Never, ever underestimate Test cricket. It surpasses all understanding and all explanation. A match that seemed to be going nowhere last night provided a breathtaking climax in which England drew with Sri Lanka.

England tried. How they tried. To the end of the affair, they never surrendered hope that they could somehow prise a victory from the most unpromising circumstances. They were denied by a whisker, by one wicket, by a surface that steadfastly declined to recognise that it had a duty to bowlers as well as batsmen, by some resolute Sri Lanka late batting and by their own limitations.

There was a moment in the final over of the match when England had the first Test won. To the penultimate ball, with nine Sri Lanka wickets down, their No 11 was given out lbw to a searing, snorting, inswinger of good length from Stuart Broad. England celebrated, the tail-end Charlie, Nuwan Pradeep calmly signalled for a review.

As soon as the victory was handed to England it was taken away. The replays showed that Pradeep had edged the ball on to his pads and the umpire Paul Reiffel reversed his decision. The drama was still not done. Pradeep edged the last ball of the proceedings to the slip cordon but it fell a foot short of Chris Jordan.

Sri Lankas Dimuth Karunaratne walks back to the pavilion after getting out for 16 runs during play on the fifth day of the first cricket Test match between England and Sri Lanka at Lord's (Getty Images)

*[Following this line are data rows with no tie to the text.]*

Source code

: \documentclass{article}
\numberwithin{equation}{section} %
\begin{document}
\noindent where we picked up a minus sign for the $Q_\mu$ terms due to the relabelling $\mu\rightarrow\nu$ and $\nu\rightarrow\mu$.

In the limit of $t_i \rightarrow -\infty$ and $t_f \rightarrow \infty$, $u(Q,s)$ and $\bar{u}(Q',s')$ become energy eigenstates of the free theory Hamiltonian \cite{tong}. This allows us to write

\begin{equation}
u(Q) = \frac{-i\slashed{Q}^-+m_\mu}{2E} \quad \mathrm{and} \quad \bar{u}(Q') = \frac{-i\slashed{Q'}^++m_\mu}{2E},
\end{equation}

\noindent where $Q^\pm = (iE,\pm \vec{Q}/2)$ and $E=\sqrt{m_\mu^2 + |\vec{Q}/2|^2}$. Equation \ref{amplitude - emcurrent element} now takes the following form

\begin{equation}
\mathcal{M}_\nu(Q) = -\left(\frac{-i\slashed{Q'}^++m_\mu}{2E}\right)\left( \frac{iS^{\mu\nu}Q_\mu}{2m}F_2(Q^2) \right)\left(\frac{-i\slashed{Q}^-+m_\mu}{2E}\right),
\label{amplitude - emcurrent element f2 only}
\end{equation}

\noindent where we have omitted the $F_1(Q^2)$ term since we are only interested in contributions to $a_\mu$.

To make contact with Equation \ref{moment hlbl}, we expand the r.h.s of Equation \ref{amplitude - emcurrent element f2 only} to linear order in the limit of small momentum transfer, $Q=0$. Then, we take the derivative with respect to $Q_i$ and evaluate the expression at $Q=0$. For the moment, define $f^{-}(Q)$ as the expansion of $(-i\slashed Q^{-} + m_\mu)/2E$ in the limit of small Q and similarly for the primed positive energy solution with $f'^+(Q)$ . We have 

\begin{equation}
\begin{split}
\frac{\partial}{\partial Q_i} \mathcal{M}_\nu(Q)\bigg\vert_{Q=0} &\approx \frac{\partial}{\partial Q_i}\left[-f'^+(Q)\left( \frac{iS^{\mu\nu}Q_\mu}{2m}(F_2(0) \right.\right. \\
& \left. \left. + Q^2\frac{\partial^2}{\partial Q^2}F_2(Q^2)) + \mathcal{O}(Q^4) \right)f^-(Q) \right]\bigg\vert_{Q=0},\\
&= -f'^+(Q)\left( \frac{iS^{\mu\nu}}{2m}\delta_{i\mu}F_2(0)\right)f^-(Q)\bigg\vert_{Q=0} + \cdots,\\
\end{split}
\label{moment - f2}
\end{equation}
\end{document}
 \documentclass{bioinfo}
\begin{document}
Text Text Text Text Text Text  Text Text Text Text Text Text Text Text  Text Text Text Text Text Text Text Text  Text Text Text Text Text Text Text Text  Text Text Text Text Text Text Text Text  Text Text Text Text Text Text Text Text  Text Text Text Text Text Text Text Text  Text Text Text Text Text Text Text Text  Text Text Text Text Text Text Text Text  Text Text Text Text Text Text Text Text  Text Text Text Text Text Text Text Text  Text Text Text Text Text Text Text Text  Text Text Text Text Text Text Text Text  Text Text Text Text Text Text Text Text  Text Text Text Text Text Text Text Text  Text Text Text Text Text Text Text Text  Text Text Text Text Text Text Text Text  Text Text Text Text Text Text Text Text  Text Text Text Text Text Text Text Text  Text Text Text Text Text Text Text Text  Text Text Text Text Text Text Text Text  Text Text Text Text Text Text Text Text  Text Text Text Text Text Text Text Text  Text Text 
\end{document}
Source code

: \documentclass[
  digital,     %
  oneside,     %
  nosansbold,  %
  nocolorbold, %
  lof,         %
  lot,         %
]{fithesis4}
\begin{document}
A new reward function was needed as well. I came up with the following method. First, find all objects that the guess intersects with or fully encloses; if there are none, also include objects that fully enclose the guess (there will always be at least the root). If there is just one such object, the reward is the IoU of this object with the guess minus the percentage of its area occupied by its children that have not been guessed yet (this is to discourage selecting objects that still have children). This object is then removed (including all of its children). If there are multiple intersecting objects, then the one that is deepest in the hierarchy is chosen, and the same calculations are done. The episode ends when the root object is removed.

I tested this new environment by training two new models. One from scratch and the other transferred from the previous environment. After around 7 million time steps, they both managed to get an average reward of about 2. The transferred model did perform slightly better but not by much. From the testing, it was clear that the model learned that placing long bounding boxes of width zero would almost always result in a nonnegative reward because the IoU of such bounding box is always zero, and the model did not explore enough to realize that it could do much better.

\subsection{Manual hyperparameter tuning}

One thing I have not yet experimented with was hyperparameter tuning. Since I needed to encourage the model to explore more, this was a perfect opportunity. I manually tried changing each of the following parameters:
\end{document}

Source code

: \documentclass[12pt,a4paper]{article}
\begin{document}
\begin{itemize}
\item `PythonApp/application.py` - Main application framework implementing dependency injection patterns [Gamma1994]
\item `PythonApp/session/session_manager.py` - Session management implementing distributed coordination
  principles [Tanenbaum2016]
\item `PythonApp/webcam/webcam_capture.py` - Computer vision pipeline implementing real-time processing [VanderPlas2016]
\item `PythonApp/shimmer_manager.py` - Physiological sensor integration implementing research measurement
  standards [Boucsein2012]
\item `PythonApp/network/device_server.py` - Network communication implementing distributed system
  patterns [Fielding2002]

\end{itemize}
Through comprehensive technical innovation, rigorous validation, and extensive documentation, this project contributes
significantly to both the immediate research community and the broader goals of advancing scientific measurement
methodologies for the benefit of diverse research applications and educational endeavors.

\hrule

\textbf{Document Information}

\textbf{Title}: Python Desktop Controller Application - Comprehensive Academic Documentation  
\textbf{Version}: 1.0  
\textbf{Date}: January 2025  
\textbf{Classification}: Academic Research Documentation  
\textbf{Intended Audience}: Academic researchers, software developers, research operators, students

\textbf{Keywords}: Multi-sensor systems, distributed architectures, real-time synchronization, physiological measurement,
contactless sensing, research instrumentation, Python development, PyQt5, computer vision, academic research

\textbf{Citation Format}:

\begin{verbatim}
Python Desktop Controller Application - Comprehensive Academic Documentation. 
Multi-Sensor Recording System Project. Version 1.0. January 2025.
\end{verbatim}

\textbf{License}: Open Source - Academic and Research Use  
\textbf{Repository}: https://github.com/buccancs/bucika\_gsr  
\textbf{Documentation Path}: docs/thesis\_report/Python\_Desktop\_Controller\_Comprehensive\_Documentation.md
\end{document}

A draw it was and the teams head to Leeds for the second and final match starting on Friday. Before the pulsating end, there were fleeting passages on the fifth day when it seemed that England might extract an improbable win. At 170 for 5 in mid-afternoon the tourists still had 31 overs and a ball to negotiate. At 199 for 7 they still had six overs and four balls. Both their great batsmen had gone, England were infused with adrenalin and belief, their much-maligned captain, Alastair Cook, was thinking of gambits quicker than a chess grandmaster on speed, the crowd was alive.

Men were studded round the bat, barely five yards away. Bodyline bowling was reborn. The outcome that eventually arrived had looked likely from pretty early in Sri Lanka’s first innings on the second day – earlier than that for particularly percipient readers of pitches and form. Maybe it would have been different had Cook declared his team’s second innings 30 minutes earlier, on the fourth afternoon instead of before play on the last morning.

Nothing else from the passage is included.